To install the necessary dependencies, run the following command:
pip install -r requirements.txt
To train the Vision Transformer model, you can use the train.py script. The following command shows an example of how to run the training script:
python train.py --config configs/train_config.yaml
For inference on new images, use the inference.py script. Here is an example command:
python inference.py --image_path path/to/image.jpg --model_path path/to/model.pth --config configs/inference_config.yaml
The Vision Transformer (ViT) model consists of the following components:
- Patch Embedding: Splits an image into fixed-size patches and projects them into a lower-dimensional embedding space.
- Transformer Encoder: Applies multiple layers of the Transformer encoder to process the sequence of patch embeddings.
- Classification Head: A fully connected layer applied to the [CLS] token for image classification tasks.
This repository supports various datasets for training and evaluation. The datasets are properly formatted and the paths are specified in the configuration files. Example datasets include:
- ImageNet
- CIFAR-10
- CIFAR-100
We welcome contributions to improve this project! Please follow these steps to contribute:
- Fork the repository.
- Create a new branch for your feature or bug fix.
- Commit your changes.
- Push the changes to your fork.
- Create a pull request to the main repository.
Please ensure your code adheres to the project's coding standards and includes appropriate tests.
This project is licensed under the MIT License.
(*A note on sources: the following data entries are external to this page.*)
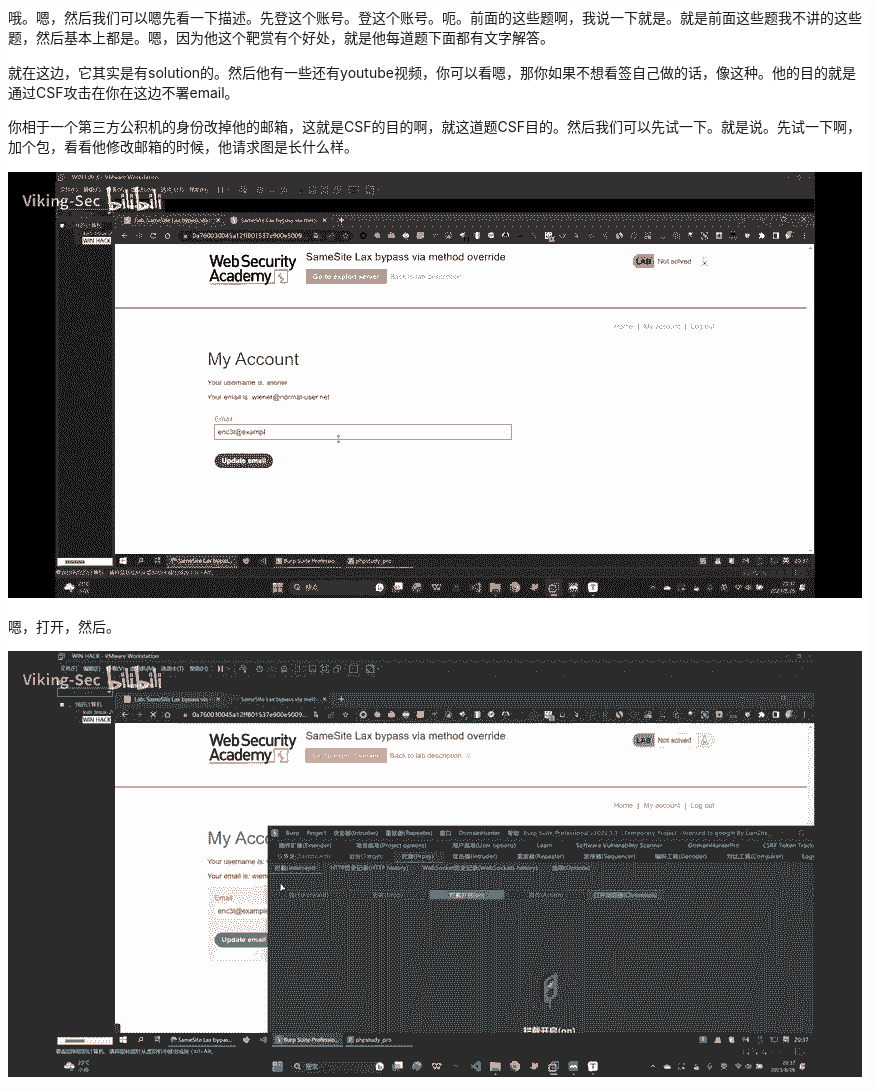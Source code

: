 哦。嗯，然后我们可以嗯先看一下描述。先登这个账号。登这个账号。呃。前面的这些题啊，我说一下就是。就是前面这些题我不讲的这些题，然后基本上都是。嗯，因为他这个靶赏有个好处，就是他每道题下面都有文字解答。

就在这边，它其实是有solution的。然后他有一些还有youtube视频，你可以看嗯，那你如果不想看签自己做的话，像这种。他的目的就是通过CSF攻击在你在这边不署email。

你相于一个第三方公积机的身份改掉他的邮箱，这就是CSF的目的啊，就这道题CSF目的。然后我们可以先试一下。就是说。先试一下啊，加个包，看看他修改邮箱的时候，他请求图是长什么样。



![](img/5b358ab46a2b87f95409c126a21fcae7_55.png)

嗯，打开，然后。

![](img/5b358ab46a2b87f95409c126a21fcae7_57.png)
See the LICENSE file for more details.
An Image is Worth 16x16 Words: Transformers for Image Recognition at Scale
@misc{dosovitskiy2020image,
title = {An Image is Worth 16x16 Words: Transformers for Image Recognition at Scale},
author = {Alexey Dosovitskiy and Lucas Beyer and Alexander Kolesnikov and Dirk Weissenborn and Xiaohua Zhai and Thomas Unterthiner and Mostafa Dehghani and Matthias Minderer and Georg Heigold and Sylvain Gelly and Jakob Uszkoreit and Neil Houlsby},
year = {2020},
eprint = {2010.11929},
archivePrefix = {arXiv},
primaryClass = {cs.CV}
}